MATERIAL FOR THIS TASK: Begin
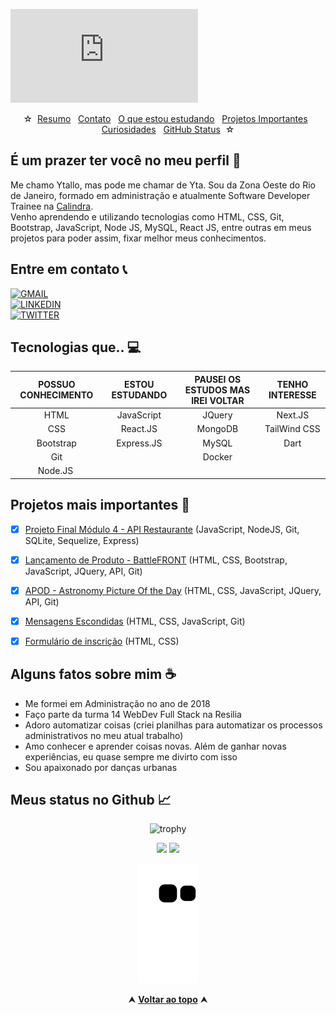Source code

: <div>
 
![banner do perfil](https://www.ignboards.com/proxy.php?image=https%3A%2F%2Fi.imgur.com%2FX2mgz1R.gif&hash=4e9b3104256f78ddd0b6109373460647)
 
</div>
  
<div id="inicio" align="center">
&#9734;&nbsp;&nbsp;<a href="#sobre">Resumo</a>&nbsp;&nbsp;
<a href="#contato">Contato</a>&nbsp;&nbsp;
<a href="#aprendizado">O que estou estudando</a>&nbsp;&nbsp;
<a href="#projetos">Projetos Importantes</a>&nbsp;&nbsp;
<a href="#curiosidades">Curiosidades</a>&nbsp;&nbsp;
<a href="#status">GitHub Status</a>&nbsp;&nbsp;&#9734;
</div>

<h2 id="sobre">É um prazer ter você no meu perfil 👋 </h2>

Me chamo Ytallo, mas pode me chamar de Yta. Sou da Zona Oeste do Rio de Janeiro, formado em administração e atualmente Software Developer Trainee na [Calindra](https://calindra.tech/).<br>
Venho aprendendo e utilizando tecnologias como HTML, CSS, Git, Bootstrap, JavaScript, Node JS, MySQL, React JS, entre outras em meus projetos para poder assim, fixar melhor meus conhecimentos.


<h2 id="contato">Entre em contato 📞</h2>
<div align="">
 
   [![GMAIL](https://img.shields.io/badge/ytallodev@gmail.com-004f93?style=flat-square&logo=Gmail&logoColor=white&link=mailto:ytallodev@gmail.com)](mailto:ytallodev@gmail.com)
 <br>
   [![LINKEDIN](https://img.shields.io/badge/-Ytallo%20Bruno-004f93?style=flat-square&logo=Linkedin&logoColor=white&link=https://www.linkedin.com/in/ytallobruno/)](https://www.linkedin.com/in/ytallobruno/)
 <br>
   [![TWITTER](https://img.shields.io/badge/Follow:%20@ytallodev-004f93?style=flat-square&logo=Twitter&logoColor=white&link=mailto:ytallodev@gmail.com)](https://twitter.com/ytallodev/)

</div>


<h2 id="aprendizado"> Tecnologias que.. 💻 </h2>

POSSUO CONHECIMENTO | ESTOU ESTUDANDO | PAUSEI OS ESTUDOS MAS IREI VOLTAR | TENHO INTERESSE
:------:            | :------:        | :------:                          | :------:
HTML                | JavaScript      | JQuery                            | Next.JS
CSS                 | React.JS        | MongoDB                           | TailWind CSS
Bootstrap           | Express.JS      | MySQL                             | Dart
Git                 |                 | Docker                            |
Node.JS             |                 |                                   |


<h2 id="projetos">  Projetos mais importantes 📌 </h2>

- [x] [Projeto Final Módulo 4 - API Restaurante](https://github.com/ytallobruno/ProjetoFinalModulo4) (JavaScript, NodeJS, Git, SQLite, Sequelize, Express)
- [x] [Lançamento de Produto - BattleFRONT](https://github.com/ytallobruno/ProjetoFinalModulo2) (HTML, CSS, Bootstrap, JavaScript, JQuery, API, Git)
- [x] [APOD - Astronomy Picture Of the Day](https://github.com/ytallobruno/projetoAPOD) (HTML, CSS, JavaScript, JQuery, API, Git)
- [x] [Mensagens Escondidas](https://github.com/ytallobruno/ProjetoMensagemEscondida) (HTML, CSS, JavaScript, Git)
- [x] [Formulário de inscrição](https://github.com/ytallobruno/primeiroformulario) (HTML, CSS)


<h2 id="curiosidades">  Alguns fatos sobre mim ☕ </h2>

- Me formei em Administração no ano de 2018
- Faço parte da turma 14 WebDev Full Stack na Resilia
- Adoro automatizar coisas (criei planilhas para automatizar os processos administrativos no meu atual trabalho)
- Amo conhecer e aprender coisas novas. Além de ganhar novas experiências, eu quase sempre me divirto com isso
- Sou apaixonado por danças urbanas


<h2 id="status"> Meus status no Github 📈 </h2>
 
<div align="center">

  ![trophy](https://github-profile-trophy.vercel.app/?username=ytallobruno&margin-w=5&margin-h=5&no-frame=true) <!--[troféis]-->

  <img height="140em" src="https://github-readme-stats.vercel.app/api?username=ytallobruno&show_icons=true&theme=ok"/> <!--[ytallo github stats]-->
  <img height="140em" src="https://github-readme-stats.vercel.app/api/top-langs/?username=ytallobruno&layout=compact&theme=ok"/> <!--[ytallo github langs]--> 

  ![Snake animation](https://github.com/ytallobruno/ytallobruno/blob/output/github-contribution-grid-snake.svg) <!--[cobrinha]-->
 
</div>

<div align="center">
  &#11165;&nbsp;<a href="#inicio"><strong>Voltar ao topo</strong></a>&nbsp;&#11165;
</div>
MATERIAL FOR THIS TASK: End
## WHAT YOU HAVE TO DO
After reading the entries above, state the number of lines that contain the word "sobre", adding nothing else.

## EXERCISE OUTPUT
3